─── Task data ───
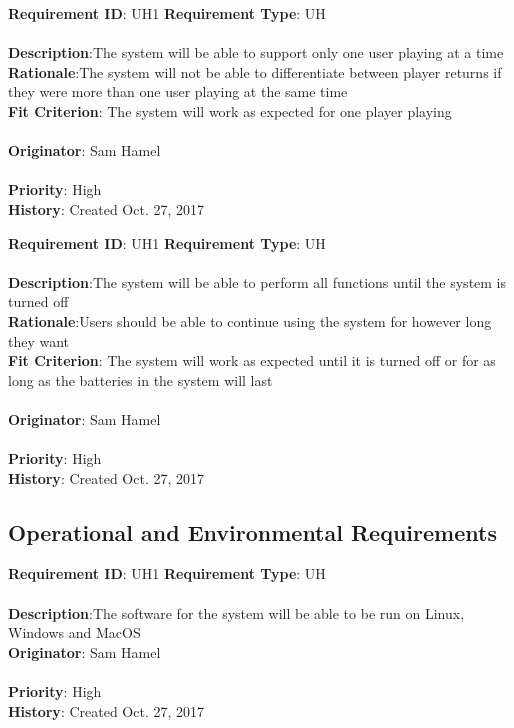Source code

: \documentclass[11pt]{article}
\begin{document}
\begin{framed}
	\noindent\textbf{Requirement ID}: UH1 \hfill \textbf{Requirement Type}: UH \hfill\\\\
	\noindent\textbf{Description}:The system will be able to support only one user playing at a time \\
	\textbf{Rationale}:The system will not be able to differentiate between player returns if they were more than one user playing at the same time \\
	\textbf{Fit Criterion}: The system will work as expected for one player playing \\\\
	\textbf{Originator}: Sam Hamel \\\\
	\textbf{Priority}: High \hfill \\
	\noindent\textbf{History}: Created Oct. 27, 2017
\end{framed}

\begin{framed}
	\noindent\textbf{Requirement ID}: UH1 \hfill \textbf{Requirement Type}: UH \hfill\\\\
	\noindent\textbf{Description}:The system will be able to perform all functions until the system is turned off\\
	\textbf{Rationale}:Users should be able to continue using the system for however long they want\\
	\textbf{Fit Criterion}: The system will work as expected until it is turned off or for as long as the batteries in the system will last \\\\
	\textbf{Originator}: Sam Hamel \\\\
	\textbf{Priority}: High \hfill \\
	\noindent\textbf{History}: Created Oct. 27, 2017
\end{framed}


\subsection{Operational and Environmental Requirements}
\begin{framed}
	\noindent\textbf{Requirement ID}: UH1 \hfill \textbf{Requirement Type}: UH \hfill\\\\
	\noindent\textbf{Description}:The software for the system will be able to be run on Linux, Windows and MacOS\\
	\textbf{Originator}: Sam Hamel \\\\
	\textbf{Priority}: High \hfill \\
	\noindent\textbf{History}: Created Oct. 27, 2017
\end{framed}
\end{document}
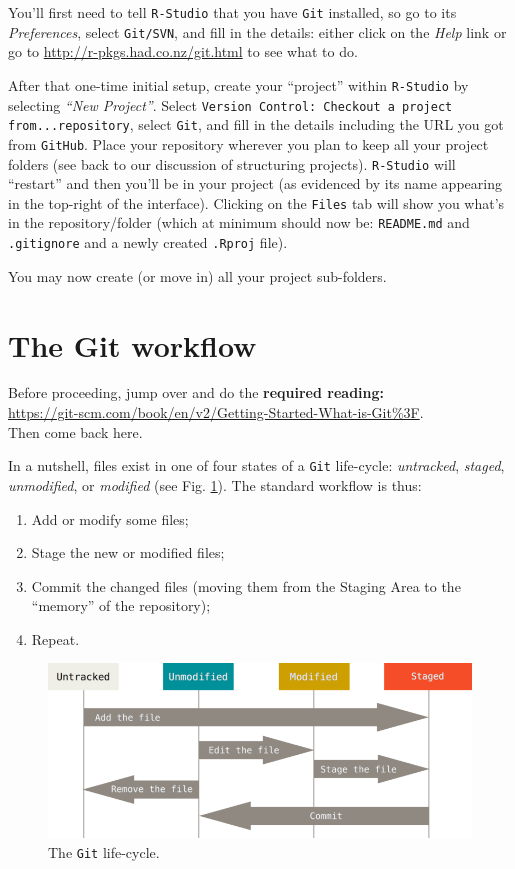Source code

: \documentclass[12pt,letterpaper]{article}
\begin{document}
You'll first need to tell \texttt{R-Studio} that you have \texttt{Git} installed, 
so go to its \textit{Preferences}, 
select \texttt{Git/SVN},
and fill in the details: 
either click on the \textit{Help} link 
or go to \url{http://r-pkgs.had.co.nz/git.html} to see what to do.

After that one-time initial setup,
create your ``project'' within  \texttt{R-Studio} by selecting \textit{``New Project''}.
Select \texttt{Version Control: Checkout a project from...repository}, 
select \texttt{Git}, 
and fill in the details including the URL you got from \texttt{GitHub}.
Place your repository wherever you plan to keep all your project folders 
(see back to our discussion of structuring projects).
\texttt{R-Studio} will ``restart'' and then you'll be in your project
(as evidenced by its name appearing in the top-right of the interface).
Clicking on the \texttt{Files} tab will show you what's in the repository/folder
(which at minimum should now be:
\texttt{README.md} and \texttt{.gitignore} and a newly created \texttt{.Rproj} file).

You may now create (or move in) all your project sub-folders.




\section{The Git workflow}
Before proceeding, jump over and do the \textbf{required reading:}\\
\url{https://git-scm.com/book/en/v2/Getting-Started-What-is-Git%3F}.\\
Then come back here.

In a nutshell, 
files exist in one of four states of a \texttt{Git} life-cycle: 
\emph{untracked}, \emph{staged}, \emph{unmodified}, or \emph{modified}
(see Fig. \ref{fig:lifecycle}).
The standard workflow is thus:
\begin{enumerate}
	\item Add or modify some files;
	\item Stage the new or modified files;
	\item Commit the changed files
	(moving them from the Staging Area to the ``memory'' of the repository);
	\item Repeat.
\end{enumerate}

\begin{figure}
	\includegraphics[width=\linewidth]{figs/lifecycle}
	\caption{The \texttt{Git} life-cycle.}
	\label{fig:lifecycle}
\end{figure}
\end{document}
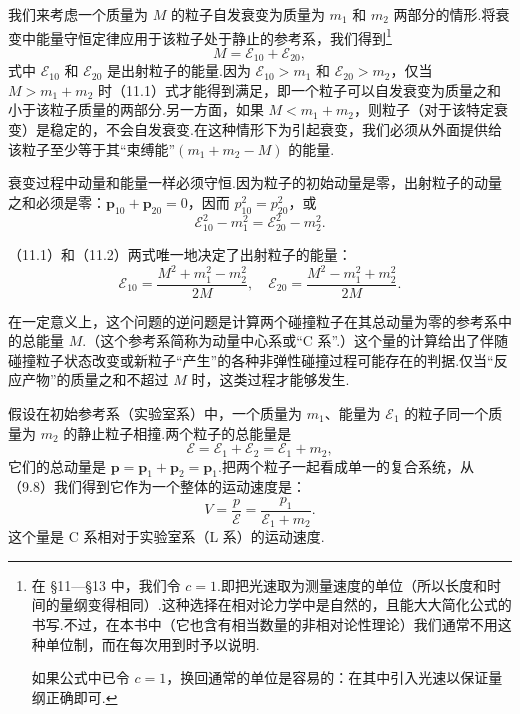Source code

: 我们来考虑一个质量为 $M$ 的粒子自发衰变为质量为 $m_1$ 和 $m_2$ 两部分的情形.将衰变中能量守恒定律应用于该粒子处于静止的参考系，我们得到\footnote{在 §11—§13 中，我们令 $c=1$.即把光速取为测量速度的单位（所以长度和时间的量纲变得相同）.这种选择在相对论力学中是自然的，且能大大简化公式的书写.不过，在本书中（它也含有相当数量的非相对论性理论）我们通常不用这种单位制，而在每次用到时予以说明.
\par 如果公式中已令 $c=1$，换回通常的单位是容易的：在其中引入光速以保证量纲正确即可.}
\begin{equation}
  M=\mathcal{E}_{10}+\mathcal{E}_{20},
\end{equation}
式中 $\mathcal{E}_{10}$ 和 $\mathcal{E}_{20}$ 是出射粒子的能量.因为 $\mathcal{E}_{10}>m_1$ 和 $\mathcal{E}_{20}>m_2$，仅当 $M>m_1+m_2$ 时（11.1）式才能得到满足，即一个粒子可以自发衰变为质量之和小于该粒子质量的两部分.另一方面，如果 $M<m_1+m_2$，则粒子（对于该特定衰变）是稳定的，不会自发衰变.在这种情形下为引起衰变，我们必须从外面提供给该粒子至少等于其“束缚能”$(m_1+m_2-M)$ 的能量.

衰变过程中动量和能量一样必须守恒.因为粒子的初始动量是零，出射粒子的动量之和必须是零：$\boldsymbol{p}_{10}+\boldsymbol{p}_{20}=0$，因而 $p_{10}^2=p_{20}^2$，或
\begin{equation}
  \mathcal{E}_{10}^2-m_1^2=\mathcal{E}_{20}^2-m_2^2.
\end{equation}

（11.1）和（11.2）两式唯一地决定了出射粒子的能量：
\begin{equation}
  \mathcal{E}_{10}=\frac{M^2+m_1^2-m_2^2}{2M},\quad
  \mathcal{E}_{20}=\frac{M^2-m_1^2+m_2^2}{2M}.
\end{equation}

在一定意义上，这个问题的逆问题是计算两个碰撞粒子在其总动量为零的参考系中的总能量 $M$.（这个参考系简称为动量中心系或“C 系”.）这个量的计算给出了伴随碰撞粒子状态改变或新粒子“产生”的各种非弹性碰撞过程可能存在的判据.仅当“反应产物”的质量之和不超过 $M$ 时，这类过程才能够发生.

假设在初始参考系（实验室系）中，一个质量为 $m_1$、能量为 $\mathcal{E}_1$ 的粒子同一个质量为 $m_2$ 的静止粒子相撞.两个粒子的总能量是
\begin{equation*}
  \mathcal{E}=\mathcal{E}_1+\mathcal{E}_2=\mathcal{E}_1+m_2,
\end{equation*}
它们的总动量是 $\boldsymbol{p}=\boldsymbol{p}_1+\boldsymbol{p}_2=\boldsymbol{p}_1$.把两个粒子一起看成单一的复合系统，从（9.8）我们得到它作为一个整体的运动速度是：
\begin{equation}
  V=\frac{p}{\mathcal{E}}=\frac{p_1}{\mathcal{E}_1+m_2}.
\end{equation}
这个量是 C 系相对于实验室系（L 系）的运动速度.

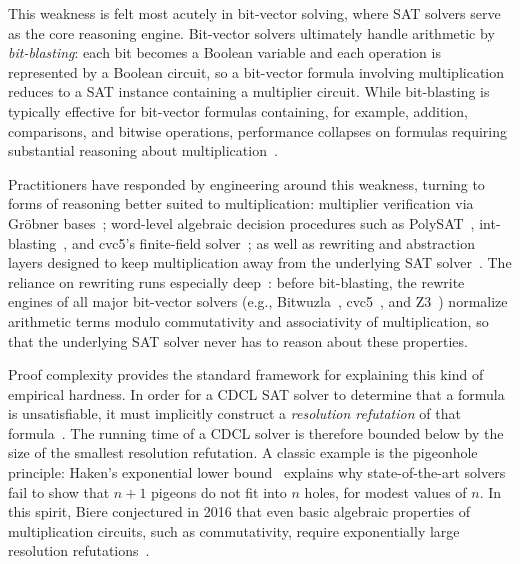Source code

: \documentclass[11pt]{article}
\theoremstyle{definition}
\theoremstyle{remark}
\begin{document}
This weakness is felt most acutely in bit-vector solving, where SAT solvers serve as the core reasoning engine. Bit-vector solvers ultimately handle arithmetic by \emph{bit-blasting}: each bit becomes a Boolean variable and each operation is represented by a Boolean circuit, so a bit-vector formula involving multiplication reduces to a SAT instance containing a multiplier circuit. While bit-blasting is typically effective for bit-vector formulas containing, for example, addition, comparisons, and bitwise operations, performance collapses on formulas requiring substantial reasoning about multiplication~\cite{liew-thesis,bbkmt26}.

Practitioners have responded by engineering around this weakness, turning to forms of reasoning better suited to multiplication: multiplier verification via Gr\"obner bases~\cite{sayed-ahmed,rbk,kbk-fmcad,revsca,kbbn}; word-level algebraic decision procedures such as PolySAT~\cite{polysat}, int-blasting~\cite{intblast}, and cvc5's finite-field solver~\cite{okt}; as well as rewriting and abstraction layers designed to keep multiplication away from the underlying SAT solver~\cite{npz}. The reliance on rewriting runs especially deep~\cite{nprzbt}: before bit-blasting, the rewrite engines of all major bit-vector solvers (e.g., Bitwuzla~\cite{bitwuzla}, cvc5~\cite{cvc5}, and Z3~\cite{z3}) normalize arithmetic terms modulo commutativity and associativity of multiplication, so that the underlying SAT solver never has to reason about these properties.

Proof complexity provides the standard framework for explaining this kind of empirical
hardness. In order for a CDCL SAT solver to determine that a formula is unsatisfiable,
it must implicitly construct a \emph{resolution refutation} of
that formula~\cite{bks}. The running time of a CDCL solver is therefore bounded
below by the size of the smallest resolution refutation. A classic example is the pigeonhole principle: Haken's
exponential lower bound~\cite{haken} explains why state-of-the-art solvers
fail to show that $n+1$ pigeons do not fit into $n$ holes, for modest
values of $n$. In this spirit, Biere conjectured in 2016 that even basic algebraic
properties of multiplication circuits, such as commutativity, require
exponentially large resolution refutations~\cite{biere-fields}.
\end{document}
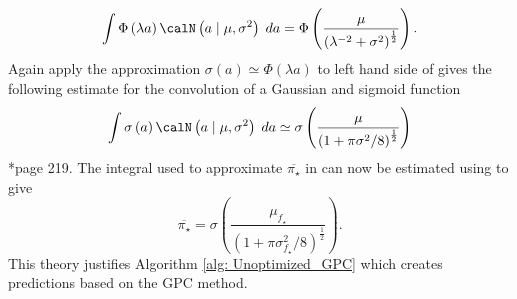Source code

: \begin{equation} \label{eq: probit-int-apprx-1}
    \int \Phi \left( \lambda a \right) \calN \left( a \mid \mu , \sigma^2 \right) \; da = \Phi \left( \frac{\mu}{\left( \lambda^{-2} + \sigma^2 \right)^{\frac{1}{2}}} \right).
\end{equation}
Again apply the approximation $\sigma \left( a \right) \simeq \Phi \left( \lambda a \right)$ to left hand side of   gives the following estimate for the convolution of a Gaussian and sigmoid function
\begin{equation} \label{eq: pred-apprx-2}
    \int \sigma \left( a \right) \calN \left( a \mid \mu , \sigma^2 \right) \; da \simeq \sigma \left( \frac{\mu}{\left( 1 + \pi \sigma^2 / 8 \right)^{\frac{1}{2}}} \right)
\end{equation}
\cite{BishopChristopherM2006Pram}*{page 219}. The integral used to approximate $\overline{\pi_{\star}}$ in   can now be estimated using   to give
\begin{equation*} \label{eq: pred-apprx-3}
    \overline{\pi_{\star}} = \sigma \left( \frac{\mu_{f_{\star}}}{\left( 1 + \pi \sigma_{f_{\star}}^2 / 8 \right)^{\frac{1}{2}}} \right).
\end{equation*}
This theory justifies Algorithm \ref{alg: Unoptimized_GPC} which creates predictions based on the GPC method.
───
### What you need to do
Print only what lies in the material above starting at the line with "either click on" and ending at the line with "Before proceeding, jump", every line exactly as given.

### Answer space
either click on the \textit{Help} link 
or go to \url{http://r-pkgs.had.co.nz/git.html} to see what to do.

After that one-time initial setup,
create your ``project'' within  \texttt{R-Studio} by selecting \textit{``New Project''}.
Select \texttt{Version Control: Checkout a project from...repository}, 
select \texttt{Git}, 
and fill in the details including the URL you got from \texttt{GitHub}.
Place your repository wherever you plan to keep all your project folders 
(see back to our discussion of structuring projects).
\texttt{R-Studio} will ``restart'' and then you'll be in your project
(as evidenced by its name appearing in the top-right of the interface).
Clicking on the \texttt{Files} tab will show you what's in the repository/folder
(which at minimum should now be:
\texttt{README.md} and \texttt{.gitignore} and a newly created \texttt{.Rproj} file).

You may now create (or move in) all your project sub-folders.




\section{The Git workflow}
Before proceeding, jump over and do the \textbf{required reading:}\\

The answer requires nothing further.